**Problem to solve**
Your answer should repeat every record verbatim.

====== Records

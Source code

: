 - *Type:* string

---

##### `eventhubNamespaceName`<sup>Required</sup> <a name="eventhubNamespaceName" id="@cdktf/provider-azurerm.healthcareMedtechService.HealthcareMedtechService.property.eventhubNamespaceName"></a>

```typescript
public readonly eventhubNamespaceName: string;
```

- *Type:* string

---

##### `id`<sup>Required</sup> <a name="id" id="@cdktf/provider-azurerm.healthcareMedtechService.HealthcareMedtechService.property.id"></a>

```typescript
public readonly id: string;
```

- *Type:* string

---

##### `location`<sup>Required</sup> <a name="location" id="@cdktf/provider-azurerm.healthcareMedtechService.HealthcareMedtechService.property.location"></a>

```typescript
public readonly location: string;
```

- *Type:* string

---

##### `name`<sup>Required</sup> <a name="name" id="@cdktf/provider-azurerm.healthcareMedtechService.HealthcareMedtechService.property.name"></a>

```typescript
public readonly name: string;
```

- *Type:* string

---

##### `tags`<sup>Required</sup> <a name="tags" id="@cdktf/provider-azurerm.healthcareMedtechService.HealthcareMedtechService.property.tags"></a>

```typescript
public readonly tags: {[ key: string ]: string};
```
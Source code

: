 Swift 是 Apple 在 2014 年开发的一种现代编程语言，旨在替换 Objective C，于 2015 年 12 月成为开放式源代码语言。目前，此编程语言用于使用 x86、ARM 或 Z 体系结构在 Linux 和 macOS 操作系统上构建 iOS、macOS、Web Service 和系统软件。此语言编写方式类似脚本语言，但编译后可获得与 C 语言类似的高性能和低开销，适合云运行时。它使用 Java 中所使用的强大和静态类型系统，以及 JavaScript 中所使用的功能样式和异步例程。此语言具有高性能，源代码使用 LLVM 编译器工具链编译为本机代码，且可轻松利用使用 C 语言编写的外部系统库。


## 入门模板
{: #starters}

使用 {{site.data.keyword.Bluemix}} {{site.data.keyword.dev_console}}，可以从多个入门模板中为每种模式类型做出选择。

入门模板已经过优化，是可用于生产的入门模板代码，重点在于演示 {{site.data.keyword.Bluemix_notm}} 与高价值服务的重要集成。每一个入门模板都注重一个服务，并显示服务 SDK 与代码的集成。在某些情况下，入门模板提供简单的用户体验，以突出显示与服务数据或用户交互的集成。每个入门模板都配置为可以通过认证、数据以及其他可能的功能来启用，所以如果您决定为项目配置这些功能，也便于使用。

============

**Written solution**
Source code

: - *Type:* string

---

##### `eventhubNamespaceName`<sup>Required</sup> <a name="eventhubNamespaceName" id="@cdktf/provider-azurerm.healthcareMedtechService.HealthcareMedtechService.property.eventhubNamespaceName"></a>

```typescript
public readonly eventhubNamespaceName: string;
```

- *Type:* string

---

##### `id`<sup>Required</sup> <a name="id" id="@cdktf/provider-azurerm.healthcareMedtechService.HealthcareMedtechService.property.id"></a>

```typescript
public readonly id: string;
```

- *Type:* string

---

##### `location`<sup>Required</sup> <a name="location" id="@cdktf/provider-azurerm.healthcareMedtechService.HealthcareMedtechService.property.location"></a>

```typescript
public readonly location: string;
```

- *Type:* string

---

##### `name`<sup>Required</sup> <a name="name" id="@cdktf/provider-azurerm.healthcareMedtechService.HealthcareMedtechService.property.name"></a>

```typescript
public readonly name: string;
```

- *Type:* string

---

##### `tags`<sup>Required</sup> <a name="tags" id="@cdktf/provider-azurerm.healthcareMedtechService.HealthcareMedtechService.property.tags"></a>

```typescript
public readonly tags: {[ key: string ]: string};
```
Source code

: Swift 是 Apple 在 2014 年开发的一种现代编程语言，旨在替换 Objective C，于 2015 年 12 月成为开放式源代码语言。目前，此编程语言用于使用 x86、ARM 或 Z 体系结构在 Linux 和 macOS 操作系统上构建 iOS、macOS、Web Service 和系统软件。此语言编写方式类似脚本语言，但编译后可获得与 C 语言类似的高性能和低开销，适合云运行时。它使用 Java 中所使用的强大和静态类型系统，以及 JavaScript 中所使用的功能样式和异步例程。此语言具有高性能，源代码使用 LLVM 编译器工具链编译为本机代码，且可轻松利用使用 C 语言编写的外部系统库。


## 入门模板
{: #starters}

使用 {{site.data.keyword.Bluemix}} {{site.data.keyword.dev_console}}，可以从多个入门模板中为每种模式类型做出选择。

入门模板已经过优化，是可用于生产的入门模板代码，重点在于演示 {{site.data.keyword.Bluemix_notm}} 与高价值服务的重要集成。每一个入门模板都注重一个服务，并显示服务 SDK 与代码的集成。在某些情况下，入门模板提供简单的用户体验，以突出显示与服务数据或用户交互的集成。每个入门模板都配置为可以通过认证、数据以及其他可能的功能来启用，所以如果您决定为项目配置这些功能，也便于使用。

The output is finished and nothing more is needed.